The current audit committee consists of five members: Gunilla Fransson (Chairman), Ulf Mattsson, Roland Sundén, Håkan Dahlström and Joakim Olsson. The present members of the audit committee are considered independent in relation to the company and its senior management.
The audit committee shall, without any impact otherwise on the tasks and responsibilities of the board of directors:
(a) monitor the company’s financial reporting,
(b) in respect of the financial reporting, monitor the effectiveness of the company’s internal control, internal audit, and risk management,
(c) keep itself informed regarding the audit of the annual report and Group accounts,
(d) review and monitor the impartiality and independence of the auditor, giving particular attention to if the auditor provides the company with services other than auditing services, and
(e) assist in preparation of proposals to the general meeting’s resolution regarding election of auditor.

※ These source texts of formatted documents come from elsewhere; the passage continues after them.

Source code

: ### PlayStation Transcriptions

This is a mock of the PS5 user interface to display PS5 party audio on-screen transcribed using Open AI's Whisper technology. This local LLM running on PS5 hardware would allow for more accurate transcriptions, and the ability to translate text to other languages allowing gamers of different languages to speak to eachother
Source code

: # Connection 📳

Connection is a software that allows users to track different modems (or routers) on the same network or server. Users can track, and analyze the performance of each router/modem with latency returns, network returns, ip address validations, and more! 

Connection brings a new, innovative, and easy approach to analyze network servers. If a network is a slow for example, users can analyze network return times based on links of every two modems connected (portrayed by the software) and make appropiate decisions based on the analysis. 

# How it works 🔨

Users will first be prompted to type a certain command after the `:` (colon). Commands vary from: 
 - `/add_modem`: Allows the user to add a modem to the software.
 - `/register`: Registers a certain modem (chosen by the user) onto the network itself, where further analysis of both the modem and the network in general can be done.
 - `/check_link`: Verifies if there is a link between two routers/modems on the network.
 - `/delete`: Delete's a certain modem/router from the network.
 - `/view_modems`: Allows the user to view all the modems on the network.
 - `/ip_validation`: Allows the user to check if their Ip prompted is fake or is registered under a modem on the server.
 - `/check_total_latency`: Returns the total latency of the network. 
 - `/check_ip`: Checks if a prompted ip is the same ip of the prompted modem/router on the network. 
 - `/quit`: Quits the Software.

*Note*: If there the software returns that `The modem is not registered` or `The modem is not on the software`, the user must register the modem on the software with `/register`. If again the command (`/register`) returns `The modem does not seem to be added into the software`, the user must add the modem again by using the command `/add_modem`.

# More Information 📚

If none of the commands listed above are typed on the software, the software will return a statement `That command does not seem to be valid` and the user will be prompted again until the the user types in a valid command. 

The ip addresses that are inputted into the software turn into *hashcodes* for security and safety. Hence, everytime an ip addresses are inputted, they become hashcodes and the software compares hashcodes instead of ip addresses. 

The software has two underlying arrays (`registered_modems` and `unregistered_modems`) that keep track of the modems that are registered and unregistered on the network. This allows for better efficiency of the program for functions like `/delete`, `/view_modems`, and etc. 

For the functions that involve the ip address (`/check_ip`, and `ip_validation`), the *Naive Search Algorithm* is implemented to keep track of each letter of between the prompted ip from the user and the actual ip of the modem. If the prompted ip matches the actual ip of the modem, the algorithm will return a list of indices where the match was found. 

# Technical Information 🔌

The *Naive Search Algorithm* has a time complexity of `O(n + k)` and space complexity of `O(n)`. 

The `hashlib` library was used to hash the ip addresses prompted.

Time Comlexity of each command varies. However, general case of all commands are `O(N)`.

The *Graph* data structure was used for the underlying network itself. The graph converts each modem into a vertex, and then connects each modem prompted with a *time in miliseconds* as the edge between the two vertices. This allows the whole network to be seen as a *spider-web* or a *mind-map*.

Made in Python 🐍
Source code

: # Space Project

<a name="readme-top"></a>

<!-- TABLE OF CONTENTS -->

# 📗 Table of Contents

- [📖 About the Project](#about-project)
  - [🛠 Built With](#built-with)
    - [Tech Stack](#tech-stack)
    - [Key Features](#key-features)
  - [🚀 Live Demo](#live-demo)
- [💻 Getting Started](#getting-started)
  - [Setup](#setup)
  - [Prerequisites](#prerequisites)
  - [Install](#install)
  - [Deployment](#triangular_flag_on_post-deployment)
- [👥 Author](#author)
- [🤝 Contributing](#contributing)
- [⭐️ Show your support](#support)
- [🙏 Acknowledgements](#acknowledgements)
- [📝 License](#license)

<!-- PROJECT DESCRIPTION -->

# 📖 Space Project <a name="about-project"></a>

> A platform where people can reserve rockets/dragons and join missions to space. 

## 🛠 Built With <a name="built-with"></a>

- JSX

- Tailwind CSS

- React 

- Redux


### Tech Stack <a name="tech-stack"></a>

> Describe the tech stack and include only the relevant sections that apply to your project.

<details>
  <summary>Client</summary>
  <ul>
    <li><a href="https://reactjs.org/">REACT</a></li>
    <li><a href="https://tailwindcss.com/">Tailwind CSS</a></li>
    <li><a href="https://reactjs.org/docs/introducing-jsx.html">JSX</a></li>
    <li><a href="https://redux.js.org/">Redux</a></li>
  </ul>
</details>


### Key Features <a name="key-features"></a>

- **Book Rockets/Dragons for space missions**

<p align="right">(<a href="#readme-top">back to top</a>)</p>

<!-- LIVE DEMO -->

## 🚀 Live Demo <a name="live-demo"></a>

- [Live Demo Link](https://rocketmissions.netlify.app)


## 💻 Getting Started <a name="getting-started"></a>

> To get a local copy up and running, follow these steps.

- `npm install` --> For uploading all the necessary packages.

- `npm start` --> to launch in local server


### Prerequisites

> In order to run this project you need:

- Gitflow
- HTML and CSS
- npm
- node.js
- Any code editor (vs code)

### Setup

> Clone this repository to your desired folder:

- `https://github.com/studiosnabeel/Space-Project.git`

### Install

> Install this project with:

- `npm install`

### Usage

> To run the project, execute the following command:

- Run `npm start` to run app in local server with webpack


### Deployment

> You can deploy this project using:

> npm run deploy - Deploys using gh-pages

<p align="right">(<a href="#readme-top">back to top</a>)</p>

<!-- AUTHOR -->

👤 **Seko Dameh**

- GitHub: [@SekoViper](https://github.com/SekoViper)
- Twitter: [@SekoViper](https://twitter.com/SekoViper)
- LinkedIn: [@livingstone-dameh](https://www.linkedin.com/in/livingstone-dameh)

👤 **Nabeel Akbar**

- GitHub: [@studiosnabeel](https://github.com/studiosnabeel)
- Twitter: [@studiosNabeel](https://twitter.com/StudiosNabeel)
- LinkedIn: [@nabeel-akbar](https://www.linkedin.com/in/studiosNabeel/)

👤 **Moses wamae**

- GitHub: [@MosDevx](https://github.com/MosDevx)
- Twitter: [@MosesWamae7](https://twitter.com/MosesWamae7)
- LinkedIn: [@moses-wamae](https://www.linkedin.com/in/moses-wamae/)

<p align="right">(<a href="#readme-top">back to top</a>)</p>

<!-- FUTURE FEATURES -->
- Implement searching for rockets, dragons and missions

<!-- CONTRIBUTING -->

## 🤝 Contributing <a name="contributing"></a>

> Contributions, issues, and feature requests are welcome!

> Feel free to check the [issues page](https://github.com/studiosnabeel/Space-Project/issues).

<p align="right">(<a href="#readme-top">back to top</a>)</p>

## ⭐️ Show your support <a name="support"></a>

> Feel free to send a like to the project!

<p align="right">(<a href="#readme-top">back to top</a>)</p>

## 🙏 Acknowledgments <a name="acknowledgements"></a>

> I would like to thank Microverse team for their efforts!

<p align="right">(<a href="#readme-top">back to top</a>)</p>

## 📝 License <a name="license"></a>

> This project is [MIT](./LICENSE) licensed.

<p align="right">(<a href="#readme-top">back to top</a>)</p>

As part of tasks (a) and (b) above, the audit committee chairman shall support the senior management in questions regarding financial reporting and information disclosure and have an ongoing contact with the auditor in these matters.
In addition, the audit committee chairman will support the managing director, the chief financial officer and the IR manager in matters relating to information disclosures, financial reporting and media contacts, especially in the event of crisis situations, and sign off on matters relating to information disclosures.
The board of directors has internally appointed a remuneration committee. According to the Swedish Corporate Governance code, the members of the remuneration committee shall be independent in relation to the company and its senior management. Eltel’s remuneration committee shall consist of at least two members of the board of directors elected by the annual meeting.
Eltel’s current remuneration committee consists of Ulf Mattsson (Chairman), Håkan Dahlström and Roland Sundén The present members of the remuneration committee are considered independent in relation to the company and its senior management. The remuneration committee’s main tasks are to:
(a) prepare the board of directors’ decisions on issues concerning principles for remuneration, remunerations and other terms of employment for the senior management,
(b) monitor and evaluate, both ongoing and terminated during the year, programmes for variable remuneration for the senior management, and
(c) follow and evaluate the application of the guidelines for remunerations to senior management that the annual general meeting is legally obliged to decide on, as well as the current remuneration structures and levels in the company.